(Data records)

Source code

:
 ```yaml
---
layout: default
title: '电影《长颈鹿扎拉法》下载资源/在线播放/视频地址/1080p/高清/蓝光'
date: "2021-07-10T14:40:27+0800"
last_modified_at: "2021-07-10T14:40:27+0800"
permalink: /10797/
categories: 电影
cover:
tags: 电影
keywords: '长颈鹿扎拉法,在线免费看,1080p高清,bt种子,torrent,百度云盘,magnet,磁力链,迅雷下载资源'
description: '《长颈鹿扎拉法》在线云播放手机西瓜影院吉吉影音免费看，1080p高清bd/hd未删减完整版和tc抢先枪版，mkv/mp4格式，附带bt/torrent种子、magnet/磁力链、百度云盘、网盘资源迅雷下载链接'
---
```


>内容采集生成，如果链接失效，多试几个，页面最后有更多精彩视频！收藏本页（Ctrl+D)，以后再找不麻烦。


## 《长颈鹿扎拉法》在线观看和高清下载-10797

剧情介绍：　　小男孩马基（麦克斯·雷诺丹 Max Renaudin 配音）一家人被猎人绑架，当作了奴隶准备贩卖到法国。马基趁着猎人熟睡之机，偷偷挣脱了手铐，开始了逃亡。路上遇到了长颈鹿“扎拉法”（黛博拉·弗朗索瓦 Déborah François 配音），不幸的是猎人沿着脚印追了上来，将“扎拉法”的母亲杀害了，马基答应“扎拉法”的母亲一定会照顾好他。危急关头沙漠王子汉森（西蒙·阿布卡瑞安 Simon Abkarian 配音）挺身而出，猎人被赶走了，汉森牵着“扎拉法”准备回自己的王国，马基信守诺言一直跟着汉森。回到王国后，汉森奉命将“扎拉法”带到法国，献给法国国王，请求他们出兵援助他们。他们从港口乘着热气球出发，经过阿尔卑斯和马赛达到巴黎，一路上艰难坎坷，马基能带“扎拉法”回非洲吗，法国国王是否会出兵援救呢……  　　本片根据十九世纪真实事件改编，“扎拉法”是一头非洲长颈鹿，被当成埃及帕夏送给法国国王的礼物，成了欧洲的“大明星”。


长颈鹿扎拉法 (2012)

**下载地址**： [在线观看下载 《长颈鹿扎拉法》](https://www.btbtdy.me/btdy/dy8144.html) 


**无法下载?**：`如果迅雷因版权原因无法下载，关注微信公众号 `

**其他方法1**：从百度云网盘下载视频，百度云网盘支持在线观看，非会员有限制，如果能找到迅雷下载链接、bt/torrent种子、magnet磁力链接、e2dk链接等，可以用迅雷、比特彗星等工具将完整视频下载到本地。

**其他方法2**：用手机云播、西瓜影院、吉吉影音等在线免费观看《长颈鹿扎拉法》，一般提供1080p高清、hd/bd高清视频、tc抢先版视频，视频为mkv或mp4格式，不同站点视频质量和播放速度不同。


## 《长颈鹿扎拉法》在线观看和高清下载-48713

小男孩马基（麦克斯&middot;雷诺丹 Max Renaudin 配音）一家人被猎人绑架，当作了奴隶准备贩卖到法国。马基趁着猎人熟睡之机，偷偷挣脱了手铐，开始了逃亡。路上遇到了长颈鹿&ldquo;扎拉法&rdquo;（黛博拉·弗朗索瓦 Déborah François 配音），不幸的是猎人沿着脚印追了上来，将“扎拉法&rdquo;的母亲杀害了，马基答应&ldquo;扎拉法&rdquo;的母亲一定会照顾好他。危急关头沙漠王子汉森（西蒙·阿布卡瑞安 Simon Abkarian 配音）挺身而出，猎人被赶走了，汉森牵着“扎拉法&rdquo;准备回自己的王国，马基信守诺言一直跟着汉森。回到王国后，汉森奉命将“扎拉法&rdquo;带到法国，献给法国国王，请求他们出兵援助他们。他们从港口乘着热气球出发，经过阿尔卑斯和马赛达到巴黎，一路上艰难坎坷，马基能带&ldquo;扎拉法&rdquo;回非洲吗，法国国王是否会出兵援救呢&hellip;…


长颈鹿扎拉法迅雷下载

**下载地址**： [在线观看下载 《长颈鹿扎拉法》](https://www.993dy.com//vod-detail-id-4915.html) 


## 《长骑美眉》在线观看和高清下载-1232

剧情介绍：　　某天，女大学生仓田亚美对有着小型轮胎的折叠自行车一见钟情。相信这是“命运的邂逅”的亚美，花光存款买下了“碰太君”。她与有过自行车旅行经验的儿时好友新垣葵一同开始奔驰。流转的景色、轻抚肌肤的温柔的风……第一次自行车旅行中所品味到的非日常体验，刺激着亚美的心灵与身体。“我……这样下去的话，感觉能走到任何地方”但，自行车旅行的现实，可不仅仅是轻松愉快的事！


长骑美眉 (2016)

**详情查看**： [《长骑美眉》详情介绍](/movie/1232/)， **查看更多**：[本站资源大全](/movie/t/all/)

* **WORK REQUIRED**: Transcribe all entries exactly as they are given.

* **WRITTEN RESPONSE**:
Source code

:
 ```yaml
---
layout: default
title: '电影《长颈鹿扎拉法》下载资源/在线播放/视频地址/1080p/高清/蓝光'
date: "2021-07-10T14:40:27+0800"
last_modified_at: "2021-07-10T14:40:27+0800"
permalink: /10797/
categories: 电影
cover:
tags: 电影
keywords: '长颈鹿扎拉法,在线免费看,1080p高清,bt种子,torrent,百度云盘,magnet,磁力链,迅雷下载资源'
description: '《长颈鹿扎拉法》在线云播放手机西瓜影院吉吉影音免费看，1080p高清bd/hd未删减完整版和tc抢先枪版，mkv/mp4格式，附带bt/torrent种子、magnet/磁力链、百度云盘、网盘资源迅雷下载链接'
---
```


>内容采集生成，如果链接失效，多试几个，页面最后有更多精彩视频！收藏本页（Ctrl+D)，以后再找不麻烦。


## 《长颈鹿扎拉法》在线观看和高清下载-10797

剧情介绍：　　小男孩马基（麦克斯·雷诺丹 Max Renaudin 配音）一家人被猎人绑架，当作了奴隶准备贩卖到法国。马基趁着猎人熟睡之机，偷偷挣脱了手铐，开始了逃亡。路上遇到了长颈鹿“扎拉法”（黛博拉·弗朗索瓦 Déborah François 配音），不幸的是猎人沿着脚印追了上来，将“扎拉法”的母亲杀害了，马基答应“扎拉法”的母亲一定会照顾好他。危急关头沙漠王子汉森（西蒙·阿布卡瑞安 Simon Abkarian 配音）挺身而出，猎人被赶走了，汉森牵着“扎拉法”准备回自己的王国，马基信守诺言一直跟着汉森。回到王国后，汉森奉命将“扎拉法”带到法国，献给法国国王，请求他们出兵援助他们。他们从港口乘着热气球出发，经过阿尔卑斯和马赛达到巴黎，一路上艰难坎坷，马基能带“扎拉法”回非洲吗，法国国王是否会出兵援救呢……  　　本片根据十九世纪真实事件改编，“扎拉法”是一头非洲长颈鹿，被当成埃及帕夏送给法国国王的礼物，成了欧洲的“大明星”。


长颈鹿扎拉法 (2012)

**下载地址**： [在线观看下载 《长颈鹿扎拉法》](https://www.btbtdy.me/btdy/dy8144.html) 


**无法下载?**：`如果迅雷因版权原因无法下载，关注微信公众号 `

**其他方法1**：从百度云网盘下载视频，百度云网盘支持在线观看，非会员有限制，如果能找到迅雷下载链接、bt/torrent种子、magnet磁力链接、e2dk链接等，可以用迅雷、比特彗星等工具将完整视频下载到本地。

**其他方法2**：用手机云播、西瓜影院、吉吉影音等在线免费观看《长颈鹿扎拉法》，一般提供1080p高清、hd/bd高清视频、tc抢先版视频，视频为mkv或mp4格式，不同站点视频质量和播放速度不同。


## 《长颈鹿扎拉法》在线观看和高清下载-48713

小男孩马基（麦克斯&middot;雷诺丹 Max Renaudin 配音）一家人被猎人绑架，当作了奴隶准备贩卖到法国。马基趁着猎人熟睡之机，偷偷挣脱了手铐，开始了逃亡。路上遇到了长颈鹿&ldquo;扎拉法&rdquo;（黛博拉·弗朗索瓦 Déborah François 配音），不幸的是猎人沿着脚印追了上来，将“扎拉法&rdquo;的母亲杀害了，马基答应&ldquo;扎拉法&rdquo;的母亲一定会照顾好他。危急关头沙漠王子汉森（西蒙·阿布卡瑞安 Simon Abkarian 配音）挺身而出，猎人被赶走了，汉森牵着“扎拉法&rdquo;准备回自己的王国，马基信守诺言一直跟着汉森。回到王国后，汉森奉命将“扎拉法&rdquo;带到法国，献给法国国王，请求他们出兵援助他们。他们从港口乘着热气球出发，经过阿尔卑斯和马赛达到巴黎，一路上艰难坎坷，马基能带&ldquo;扎拉法&rdquo;回非洲吗，法国国王是否会出兵援救呢&hellip;…


长颈鹿扎拉法迅雷下载

**下载地址**： [在线观看下载 《长颈鹿扎拉法》](https://www.993dy.com//vod-detail-id-4915.html) 


## 《长骑美眉》在线观看和高清下载-1232

剧情介绍：　　某天，女大学生仓田亚美对有着小型轮胎的折叠自行车一见钟情。相信这是“命运的邂逅”的亚美，花光存款买下了“碰太君”。她与有过自行车旅行经验的儿时好友新垣葵一同开始奔驰。流转的景色、轻抚肌肤的温柔的风……第一次自行车旅行中所品味到的非日常体验，刺激着亚美的心灵与身体。“我……这样下去的话，感觉能走到任何地方”但，自行车旅行的现实，可不仅仅是轻松愉快的事！


长骑美眉 (2016)

**详情查看**： [《长骑美眉》详情介绍](/movie/1232/)， **查看更多**：[本站资源大全](/movie/t/all/)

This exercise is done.